Scottish Daily Mail

Randgold chief oozes optimism

- By Laura Chesters

WITH the gold price looking so tarnished investors in precious metal mining companies have had nothing to celebrate. But the boss of gold specialist Randgold Resources tried to brighten the mood yesterday.

Chief executive Mark Bristow, in a jovial mood as he celebrates 20 years since the company was created, told the City that his company stood strong in a sector that is ‘buckling under the pressure of the gold price downturn’. He added that it is circling stressed companies and is ready to take over assets at the right price.

Bristow said his company can cope with the price as low as $1000 a tonne – it is currently $1090 – and said it is nowhere near as bad as when Randgold started out 20 years ago when the gold price was around $380.

The FTSE 100’s only gold miner revealed first half pre-tax profit fell a third to £85.7m on revenues down 17pc to £308.6m compared to the previous year.

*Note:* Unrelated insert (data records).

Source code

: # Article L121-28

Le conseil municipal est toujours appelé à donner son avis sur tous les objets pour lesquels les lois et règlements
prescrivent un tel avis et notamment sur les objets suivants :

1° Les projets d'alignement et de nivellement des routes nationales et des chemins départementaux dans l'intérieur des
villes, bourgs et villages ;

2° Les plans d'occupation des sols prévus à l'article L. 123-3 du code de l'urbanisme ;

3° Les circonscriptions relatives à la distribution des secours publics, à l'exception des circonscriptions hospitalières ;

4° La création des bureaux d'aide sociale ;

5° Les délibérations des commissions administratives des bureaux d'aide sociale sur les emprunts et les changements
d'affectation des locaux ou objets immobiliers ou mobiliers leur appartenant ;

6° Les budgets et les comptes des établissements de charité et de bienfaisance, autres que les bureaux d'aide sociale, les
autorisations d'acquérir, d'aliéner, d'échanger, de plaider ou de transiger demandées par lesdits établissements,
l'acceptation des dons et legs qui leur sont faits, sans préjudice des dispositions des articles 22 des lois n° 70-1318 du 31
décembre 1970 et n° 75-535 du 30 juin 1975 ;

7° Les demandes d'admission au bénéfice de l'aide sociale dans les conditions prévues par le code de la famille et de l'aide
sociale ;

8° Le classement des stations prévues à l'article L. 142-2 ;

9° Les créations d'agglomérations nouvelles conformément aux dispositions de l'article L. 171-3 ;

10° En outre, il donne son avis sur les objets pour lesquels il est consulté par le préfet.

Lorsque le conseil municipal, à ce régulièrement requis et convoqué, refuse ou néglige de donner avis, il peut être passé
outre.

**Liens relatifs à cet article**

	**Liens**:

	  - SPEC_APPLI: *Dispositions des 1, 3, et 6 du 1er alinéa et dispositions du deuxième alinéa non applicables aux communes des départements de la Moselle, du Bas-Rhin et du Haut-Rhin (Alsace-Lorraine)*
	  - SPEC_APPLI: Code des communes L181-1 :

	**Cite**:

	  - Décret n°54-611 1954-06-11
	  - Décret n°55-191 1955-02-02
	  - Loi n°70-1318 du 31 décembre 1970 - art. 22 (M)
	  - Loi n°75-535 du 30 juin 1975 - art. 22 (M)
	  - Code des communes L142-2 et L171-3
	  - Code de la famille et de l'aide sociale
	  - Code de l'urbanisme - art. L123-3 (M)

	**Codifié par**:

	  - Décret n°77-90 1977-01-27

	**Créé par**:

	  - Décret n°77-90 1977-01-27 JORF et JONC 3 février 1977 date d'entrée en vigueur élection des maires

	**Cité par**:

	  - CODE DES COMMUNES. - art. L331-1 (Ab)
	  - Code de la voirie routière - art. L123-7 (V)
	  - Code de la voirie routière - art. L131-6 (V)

Bristow said Randgold, with operations in Mali, Ivory Coast and the Democratic Republic of Congo, is in better shape than most.

It reported a record quarterly gold production at 300,000 ounces for the first time, up 7.5pc compared to the first quarter and told investors the business can cope with a gold price as low as $1,000 but is already looking at options to reposition to cope with a price as low as $800.

The price hit a five-year nadir this month with low inflation and the strong dollar ensuring investors spurned it.

Bristow said its share price was dragged down by sentiment but added that, unlike peers, its shares are not at all-time lows.

It has more than £65m of cash on the books and acquisitio­ns are on the cards.

He said: ‘I am not managing for survival, I am managing for profit.’ He said he was waiting for people to give up good assets at the right price before he swooped, adding: ‘Don’t be surprised when we do something.’

Not everyone agreed of course. Panmure Gordon’s Jamie Campbell said: ‘ We can’t argue with the view that Randgold presents one of the safer options in the gold space, but we still don’t see value for investors at current levels particular­ly given the headwinds gold continues to face.’

For now, investors believed Bristow’s story and the shares were 31p brighter at 3864p.

The market might have been expecting news of interest rate rises from the Bank of England yesterday but instead UK borrowing costs were held at 0.5pc again.

Trustnet Direct analyst Tony Cross said: ‘So “Super Thursday” wasn’t so “super,” at least not for backers of sterling as the British pound took a tumble after the Bank of England voted 8-1 to keep interest rates where they are for the time being.

‘That knocked a few hawks off their perch who had been hoping for more support for a rate hike. As it is, it seems fairly certain that rates in the UK will stay lower for longer.’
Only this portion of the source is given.